Als Ulrich vor mehr als 10 Jahren die Pflegeeinrichtung seiner Mutter übernommen hatte, kam er aus der Industrie. Er hatte bis dato bei Herstellern von Spritzgießmaschinen, Thermoformanlagen und Extrudern gearbeitet, unter anderem in den USA. Er ist eingesprungen, als seine Mutter in der Heimat schwer krank wurde. Die Pflegeeinrichtung war ihr Lebenswerk. Ulrich sagt selber, dass die neue Branche zuerst ein echter Kulturschock für ihn war. Und: Je mehr er hinter die Kulissen schaute, desto stärker bekam er das Gefühl, dass die Pflege als Branche am Boden lag. Ihm wurde damals klar: Er wollte seinen Beitrag dazu leisten, das ein kleines Stückchen besser zu machen. Heute hat sein Unternehmer nicht nur 220 Beschäftigte, zusätzlich hat er auch noch eine Stiftung ins Leben gerufen, um neue Ansätze im Bereich Demenz zu entwickeln. Außerdem hat er mit Care&Creation eine Marketingagentur gegründet, die sich auf die Fahne schreibt, das Image der Pflege zu verbessern. Wie geht das alles? Werfen wir einen Blick hinter die Kulissen.

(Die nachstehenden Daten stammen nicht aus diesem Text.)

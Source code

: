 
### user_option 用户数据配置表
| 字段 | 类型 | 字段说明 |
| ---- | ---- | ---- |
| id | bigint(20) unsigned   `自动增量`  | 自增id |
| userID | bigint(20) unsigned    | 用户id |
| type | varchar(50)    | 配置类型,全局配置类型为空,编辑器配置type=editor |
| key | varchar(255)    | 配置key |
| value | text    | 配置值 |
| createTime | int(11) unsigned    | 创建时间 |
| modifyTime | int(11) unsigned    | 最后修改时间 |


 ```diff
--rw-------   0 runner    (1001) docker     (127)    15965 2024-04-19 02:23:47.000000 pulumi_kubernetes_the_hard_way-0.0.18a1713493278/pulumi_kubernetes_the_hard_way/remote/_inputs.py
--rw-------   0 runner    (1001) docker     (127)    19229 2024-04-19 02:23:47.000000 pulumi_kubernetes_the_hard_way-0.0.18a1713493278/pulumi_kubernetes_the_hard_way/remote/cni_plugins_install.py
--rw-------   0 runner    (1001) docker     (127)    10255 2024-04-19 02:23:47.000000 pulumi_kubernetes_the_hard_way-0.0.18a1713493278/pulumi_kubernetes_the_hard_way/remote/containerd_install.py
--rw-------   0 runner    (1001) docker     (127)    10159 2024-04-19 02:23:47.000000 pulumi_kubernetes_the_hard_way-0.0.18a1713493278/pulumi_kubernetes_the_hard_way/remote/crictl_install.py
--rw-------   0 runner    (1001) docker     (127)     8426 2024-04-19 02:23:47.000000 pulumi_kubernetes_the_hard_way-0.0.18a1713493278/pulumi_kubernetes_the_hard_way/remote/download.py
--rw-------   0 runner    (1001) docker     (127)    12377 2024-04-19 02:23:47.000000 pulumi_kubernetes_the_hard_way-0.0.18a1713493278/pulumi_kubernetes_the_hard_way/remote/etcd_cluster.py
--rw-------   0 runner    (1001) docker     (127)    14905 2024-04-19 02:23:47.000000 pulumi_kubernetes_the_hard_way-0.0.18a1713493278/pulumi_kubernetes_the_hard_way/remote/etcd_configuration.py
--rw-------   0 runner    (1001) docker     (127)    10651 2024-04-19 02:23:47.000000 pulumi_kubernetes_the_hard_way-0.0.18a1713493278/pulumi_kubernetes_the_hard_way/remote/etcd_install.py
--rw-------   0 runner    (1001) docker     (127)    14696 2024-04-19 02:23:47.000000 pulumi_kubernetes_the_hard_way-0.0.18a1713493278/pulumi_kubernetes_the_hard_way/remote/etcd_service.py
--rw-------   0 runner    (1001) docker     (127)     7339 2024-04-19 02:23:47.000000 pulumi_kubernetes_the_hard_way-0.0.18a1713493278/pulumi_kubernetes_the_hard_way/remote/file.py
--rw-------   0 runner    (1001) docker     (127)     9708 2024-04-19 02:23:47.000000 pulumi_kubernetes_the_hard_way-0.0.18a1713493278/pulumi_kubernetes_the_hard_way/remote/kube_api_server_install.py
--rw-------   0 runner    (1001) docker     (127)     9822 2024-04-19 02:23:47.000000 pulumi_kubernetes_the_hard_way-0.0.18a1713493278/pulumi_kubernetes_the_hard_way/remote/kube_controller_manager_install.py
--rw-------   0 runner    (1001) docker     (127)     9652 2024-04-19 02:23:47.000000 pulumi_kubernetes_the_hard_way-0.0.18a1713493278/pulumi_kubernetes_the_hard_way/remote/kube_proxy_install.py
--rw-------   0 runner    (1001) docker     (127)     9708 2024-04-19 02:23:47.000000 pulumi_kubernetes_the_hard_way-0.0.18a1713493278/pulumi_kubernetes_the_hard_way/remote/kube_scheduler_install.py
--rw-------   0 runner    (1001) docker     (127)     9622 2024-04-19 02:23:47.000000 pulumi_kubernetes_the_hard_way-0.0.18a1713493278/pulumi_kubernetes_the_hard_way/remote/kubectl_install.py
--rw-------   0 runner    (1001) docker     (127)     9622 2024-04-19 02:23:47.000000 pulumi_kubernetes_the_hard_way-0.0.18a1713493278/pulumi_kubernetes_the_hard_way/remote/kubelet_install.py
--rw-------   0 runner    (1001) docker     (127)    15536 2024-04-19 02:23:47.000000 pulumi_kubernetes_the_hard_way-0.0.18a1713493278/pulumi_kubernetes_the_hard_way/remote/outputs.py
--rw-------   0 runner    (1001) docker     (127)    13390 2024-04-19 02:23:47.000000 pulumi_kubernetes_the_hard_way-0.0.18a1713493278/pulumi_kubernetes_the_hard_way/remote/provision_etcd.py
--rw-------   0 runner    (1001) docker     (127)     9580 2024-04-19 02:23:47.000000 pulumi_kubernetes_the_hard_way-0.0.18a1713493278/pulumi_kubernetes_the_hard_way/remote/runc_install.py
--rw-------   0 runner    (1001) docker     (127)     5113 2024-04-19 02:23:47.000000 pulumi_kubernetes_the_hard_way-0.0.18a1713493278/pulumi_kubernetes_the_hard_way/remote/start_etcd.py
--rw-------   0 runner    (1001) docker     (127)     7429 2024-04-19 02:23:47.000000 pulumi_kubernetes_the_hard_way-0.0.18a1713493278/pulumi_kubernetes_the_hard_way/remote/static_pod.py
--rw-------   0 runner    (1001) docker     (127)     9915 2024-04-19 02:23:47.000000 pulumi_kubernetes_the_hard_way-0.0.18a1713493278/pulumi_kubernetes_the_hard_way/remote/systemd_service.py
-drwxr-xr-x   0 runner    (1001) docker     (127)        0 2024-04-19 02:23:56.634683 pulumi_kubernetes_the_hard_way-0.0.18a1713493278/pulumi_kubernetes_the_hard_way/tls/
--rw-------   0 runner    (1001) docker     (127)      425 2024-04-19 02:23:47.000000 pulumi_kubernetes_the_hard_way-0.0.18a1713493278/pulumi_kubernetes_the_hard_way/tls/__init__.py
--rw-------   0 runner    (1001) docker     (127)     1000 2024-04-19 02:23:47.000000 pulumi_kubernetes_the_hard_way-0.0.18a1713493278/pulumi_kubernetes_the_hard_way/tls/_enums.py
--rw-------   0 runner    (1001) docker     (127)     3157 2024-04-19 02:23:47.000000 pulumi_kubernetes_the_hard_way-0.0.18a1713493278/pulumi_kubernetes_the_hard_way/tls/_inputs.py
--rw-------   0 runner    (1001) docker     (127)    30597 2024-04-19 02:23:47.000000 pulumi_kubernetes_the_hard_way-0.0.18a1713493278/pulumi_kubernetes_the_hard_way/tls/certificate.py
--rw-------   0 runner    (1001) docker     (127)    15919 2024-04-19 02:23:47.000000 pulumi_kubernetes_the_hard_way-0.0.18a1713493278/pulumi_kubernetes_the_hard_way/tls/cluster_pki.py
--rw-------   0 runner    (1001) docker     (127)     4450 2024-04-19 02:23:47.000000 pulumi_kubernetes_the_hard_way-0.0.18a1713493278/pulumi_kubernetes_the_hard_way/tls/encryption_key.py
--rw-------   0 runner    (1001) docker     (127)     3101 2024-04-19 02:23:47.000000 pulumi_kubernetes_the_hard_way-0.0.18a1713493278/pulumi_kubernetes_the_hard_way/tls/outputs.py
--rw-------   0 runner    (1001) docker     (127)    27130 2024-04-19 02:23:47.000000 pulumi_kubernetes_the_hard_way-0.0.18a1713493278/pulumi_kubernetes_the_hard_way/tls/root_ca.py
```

Neue Ansätze meets Tradition
on der großen Karriere in ein 1.500 Seelen Dorf. Als Ulrich Zerhusen mit Ende 20 das Unternehmen übernahm, hatte er noch in den USA gearbeitet. Der Schritt war vor allem für seine amerikanische Ehefrau, die damals kein Wort Deutsch sprach, eine echte Herausforderung. Seitdem hat er Verantwortung für den Ort übernommen. Von den Nonnen vom Video hat er ein marodes Kloster übernommen und saniert. Was über Jahre eine Zitterpartie war, ist heute eine Erfolgsgeschichte. Die Nonnen lassen sich heute von seinem Team pflegen – und mit neuen Ansätzen wie Crossfit fürs Alter fit halten.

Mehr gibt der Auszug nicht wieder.